- What needs to be done
Scan the entries below for "class" and copy each line that holds it.

- Data
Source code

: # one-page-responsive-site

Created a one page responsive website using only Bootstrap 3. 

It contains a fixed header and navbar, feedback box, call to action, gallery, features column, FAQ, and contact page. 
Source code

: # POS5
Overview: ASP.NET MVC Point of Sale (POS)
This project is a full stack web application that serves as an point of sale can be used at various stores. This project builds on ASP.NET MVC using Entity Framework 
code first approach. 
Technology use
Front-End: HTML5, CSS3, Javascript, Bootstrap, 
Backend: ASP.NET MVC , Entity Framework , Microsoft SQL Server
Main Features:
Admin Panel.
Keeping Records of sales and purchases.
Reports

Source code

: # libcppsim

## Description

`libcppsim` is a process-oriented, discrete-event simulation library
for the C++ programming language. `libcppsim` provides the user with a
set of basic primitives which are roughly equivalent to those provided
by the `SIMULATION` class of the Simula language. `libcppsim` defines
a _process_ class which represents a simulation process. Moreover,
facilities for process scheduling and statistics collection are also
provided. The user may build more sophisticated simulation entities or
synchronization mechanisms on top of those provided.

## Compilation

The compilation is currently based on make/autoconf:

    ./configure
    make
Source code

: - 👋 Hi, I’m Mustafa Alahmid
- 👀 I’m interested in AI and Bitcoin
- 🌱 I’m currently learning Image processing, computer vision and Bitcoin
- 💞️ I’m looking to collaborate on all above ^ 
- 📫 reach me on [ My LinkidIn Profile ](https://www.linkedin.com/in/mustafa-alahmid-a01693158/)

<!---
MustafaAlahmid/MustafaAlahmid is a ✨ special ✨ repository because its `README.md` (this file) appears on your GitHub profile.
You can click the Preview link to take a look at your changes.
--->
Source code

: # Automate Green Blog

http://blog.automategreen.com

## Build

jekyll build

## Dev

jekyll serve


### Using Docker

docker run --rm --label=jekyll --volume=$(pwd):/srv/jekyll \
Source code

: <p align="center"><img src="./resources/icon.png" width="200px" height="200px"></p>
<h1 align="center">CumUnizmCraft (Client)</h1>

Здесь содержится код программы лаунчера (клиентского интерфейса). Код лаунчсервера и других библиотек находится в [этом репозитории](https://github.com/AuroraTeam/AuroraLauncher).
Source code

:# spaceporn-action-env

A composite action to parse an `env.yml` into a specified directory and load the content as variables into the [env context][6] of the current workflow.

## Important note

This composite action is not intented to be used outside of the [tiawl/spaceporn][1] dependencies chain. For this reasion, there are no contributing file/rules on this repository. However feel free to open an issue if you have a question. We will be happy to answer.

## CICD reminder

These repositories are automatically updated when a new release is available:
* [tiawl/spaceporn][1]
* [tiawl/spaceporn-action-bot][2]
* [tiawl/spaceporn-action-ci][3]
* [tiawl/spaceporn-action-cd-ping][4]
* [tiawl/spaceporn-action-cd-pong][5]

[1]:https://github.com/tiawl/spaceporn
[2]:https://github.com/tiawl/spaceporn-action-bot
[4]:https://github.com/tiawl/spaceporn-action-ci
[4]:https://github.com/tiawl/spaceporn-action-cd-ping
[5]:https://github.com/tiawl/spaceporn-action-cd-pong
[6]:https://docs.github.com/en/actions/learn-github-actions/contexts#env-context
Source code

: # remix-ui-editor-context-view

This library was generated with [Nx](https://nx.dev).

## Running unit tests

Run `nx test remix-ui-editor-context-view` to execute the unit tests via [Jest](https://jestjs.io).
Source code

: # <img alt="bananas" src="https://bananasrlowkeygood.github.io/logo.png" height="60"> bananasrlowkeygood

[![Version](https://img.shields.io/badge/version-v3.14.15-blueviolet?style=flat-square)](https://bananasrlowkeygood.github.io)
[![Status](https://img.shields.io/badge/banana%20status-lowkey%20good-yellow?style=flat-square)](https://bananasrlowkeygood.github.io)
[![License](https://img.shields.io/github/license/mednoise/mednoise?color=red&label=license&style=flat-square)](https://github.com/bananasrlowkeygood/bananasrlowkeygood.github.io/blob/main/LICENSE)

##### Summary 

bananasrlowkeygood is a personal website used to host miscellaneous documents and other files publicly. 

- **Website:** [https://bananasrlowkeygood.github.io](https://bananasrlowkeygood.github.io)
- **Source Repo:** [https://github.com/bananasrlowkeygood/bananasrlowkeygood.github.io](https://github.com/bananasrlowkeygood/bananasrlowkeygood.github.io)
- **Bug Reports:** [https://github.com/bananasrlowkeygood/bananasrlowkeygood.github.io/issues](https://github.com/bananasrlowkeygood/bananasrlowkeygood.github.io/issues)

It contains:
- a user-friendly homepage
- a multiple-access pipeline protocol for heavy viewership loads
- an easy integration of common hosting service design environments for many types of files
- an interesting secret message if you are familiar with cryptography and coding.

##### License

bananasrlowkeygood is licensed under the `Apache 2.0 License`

- The completed task
by the `SIMULATION` class of the Simula language. `libcppsim` defines
a _process_ class which represents a simulation process. Moreover,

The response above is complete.